We are using IIS7 and dotnet 3.5 in our company to build different web applications used by our internal as well as external customers. It has been recommended that we start using static content caching to cache image and html files.
My understanding is that in web.config file we can set the cachecontrolmaxage to specify the number of days which the files are required to be cached.
Further it has been recommended that we call these static pages by passing an argument say myjsfile.js?verfile=1234 which can be changed whenever a new version of the file is put in production.
I hope that I go the above right? Now what am looking for is a better way to achieve the second part, instead of having to pass a new version number everytime a new file is created can we have this deployed in some other way so that any new changes to the static file is there in production environment. What I guess am looking for is a simple way to promote multiple images and static files in production without worrying about changing the version number.
Since IIS7 all IIS configuration can be applied through the web.config file, more specifically the system.webServer section. In this case you should check at the Caching Section and create a custom profile (make sure to set the varyByQueryString attribute to true to make the “?version=xxx” work).

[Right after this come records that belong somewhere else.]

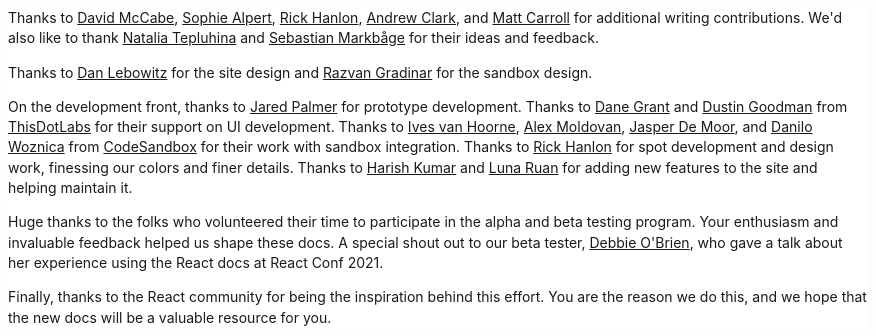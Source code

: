 Thanks to [David McCabe](https://twitter.com/mcc_abe), [Sophie Alpert](https://twitter.com/sophiebits), [Rick Hanlon](https://twitter.com/rickhanlonii), [Andrew Clark](https://twitter.com/acdlite), and [Matt Carroll](https://twitter.com/mattcarrollcode) for additional writing contributions. We'd also like to thank [Natalia Tepluhina](https://twitter.com/n_tepluhina) and [Sebastian Markbåge](https://twitter.com/sebmarkbage) for their ideas and feedback.

Thanks to [Dan Lebowitz](https://twitter.com/lebo) for the site design and [Razvan Gradinar](https://dribbble.com/GradinarRazvan) for the sandbox design.

On the development front, thanks to [Jared Palmer](https://twitter.com/jaredpalmer) for prototype development. Thanks to [Dane Grant](https://twitter.com/danecando) and [Dustin Goodman](https://twitter.com/dustinsgoodman) from [ThisDotLabs](https://www.thisdot.co/) for their support on UI development. Thanks to [Ives van Hoorne](https://twitter.com/CompuIves), [Alex Moldovan](https://twitter.com/alexnmoldovan), [Jasper De Moor](https://twitter.com/JasperDeMoor), and [Danilo Woznica](https://twitter.com/danilowoz) from [CodeSandbox](https://codesandbox.io/) for their work with sandbox integration. Thanks to [Rick Hanlon](https://twitter.com/rickhanlonii) for spot development and design work, finessing our colors and finer details. Thanks to [Harish Kumar](https://www.strek.in/) and [Luna Ruan](https://twitter.com/lunaruan) for adding new features to the site and helping maintain it.

Huge thanks to the folks who volunteered their time to participate in the alpha and beta testing program. Your enthusiasm and invaluable feedback helped us shape these docs. A special shout out to our beta tester, [Debbie O'Brien](https://twitter.com/debs_obrien), who gave a talk about her experience using the React docs at React Conf 2021.

Finally, thanks to the React community for being the inspiration behind this effort. You are the reason we do this, and we hope that the new docs will be a valuable resource for you.

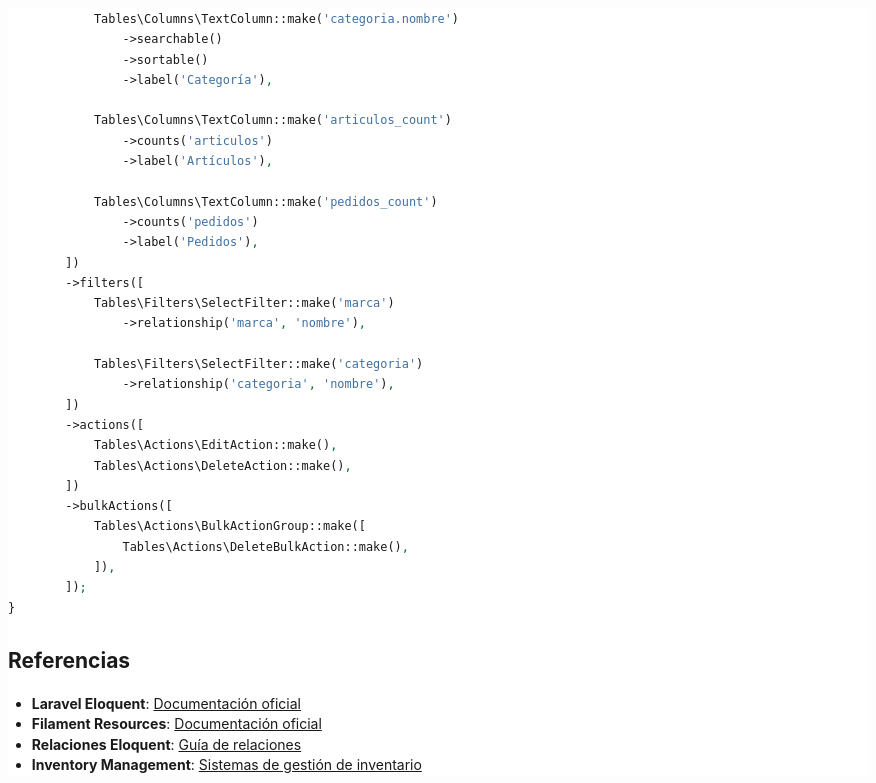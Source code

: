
 ```php
            Tables\Columns\TextColumn::make('categoria.nombre')
                ->searchable()
                ->sortable()
                ->label('Categoría'),
            
            Tables\Columns\TextColumn::make('articulos_count')
                ->counts('articulos')
                ->label('Artículos'),
            
            Tables\Columns\TextColumn::make('pedidos_count')
                ->counts('pedidos')
                ->label('Pedidos'),
        ])
        ->filters([
            Tables\Filters\SelectFilter::make('marca')
                ->relationship('marca', 'nombre'),
            
            Tables\Filters\SelectFilter::make('categoria')
                ->relationship('categoria', 'nombre'),
        ])
        ->actions([
            Tables\Actions\EditAction::make(),
            Tables\Actions\DeleteAction::make(),
        ])
        ->bulkActions([
            Tables\Actions\BulkActionGroup::make([
                Tables\Actions\DeleteBulkAction::make(),
            ]),
        ]);
}
```

## Referencias

- **Laravel Eloquent**: [Documentación oficial](https://laravel.com/docs/eloquent)
- **Filament Resources**: [Documentación oficial](https://filamentphp.com/docs/resources)
- **Relaciones Eloquent**: [Guía de relaciones](https://laravel.com/docs/eloquent-relationships)
- **Inventory Management**: [Sistemas de gestión de inventario](https://en.wikipedia.org/wiki/Inventory_management_system)
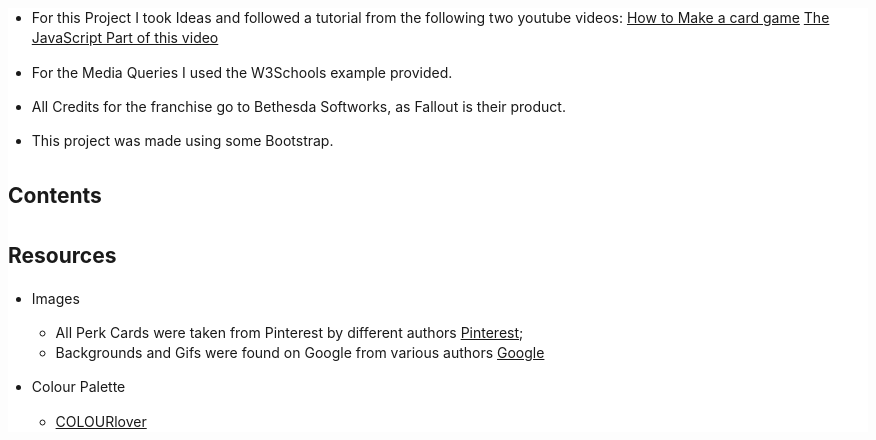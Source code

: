 * For this Project I took Ideas and followed a tutorial from the following two youtube videos:
[How to Make a card game](https://www.youtube.com/watch?v=28VfzEiJgy4&list=PLXukZvc39PEfAzj9ex0SToyUYfAxbCG_y&index=14)
[The JavaScript Part of this video](https://www.youtube.com/watch?v=3uuQ3g92oPQ)

* For the Media Queries I used the W3Schools example provided. 

* All Credits for the franchise go to Bethesda Softworks, as Fallout is their product.

* This project was made using some Bootstrap.

## Contents

## Resources 
* Images
   * All Perk Cards were taken from Pinterest by different authors [Pinterest](https://www.pinterest.co.uk/); 
   * Backgrounds and Gifs were found on Google from various authors [Google](https://www.google.co.uk/)
  

* Colour Palette
   * [COLOURlover](https://www.colourlovers.com/palette/3428762/Fallout?widths=1)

Going into the deployment question it’s necessary that the url changes since the client will not check for a new version of the file while the cache is valid (and you say you may want to set days as the cache duration). One common pattern is to autogenerate the url based on the modification date for instance if your original line is:
<script src='functions.js' />You may change it to:
<script src='<%=GetFilenameWithModificationDate("functions.js")%>' />The function should get the File modification DateTime and append it to the file, so if file was last modified con 2010-01-01 at 10:12:34 it should generate something like this:
<script src='functions.js?version=20100101101234' />This way whenever you modify the file a new querystring will be included and cache will be updated.
Since you are working in caching your static files files I’m assuming that performance is a consideration so you should consider the penalty of checking the modification date for each file and you may want to use caching in the helper function, control or whichever mechanism you decide to use.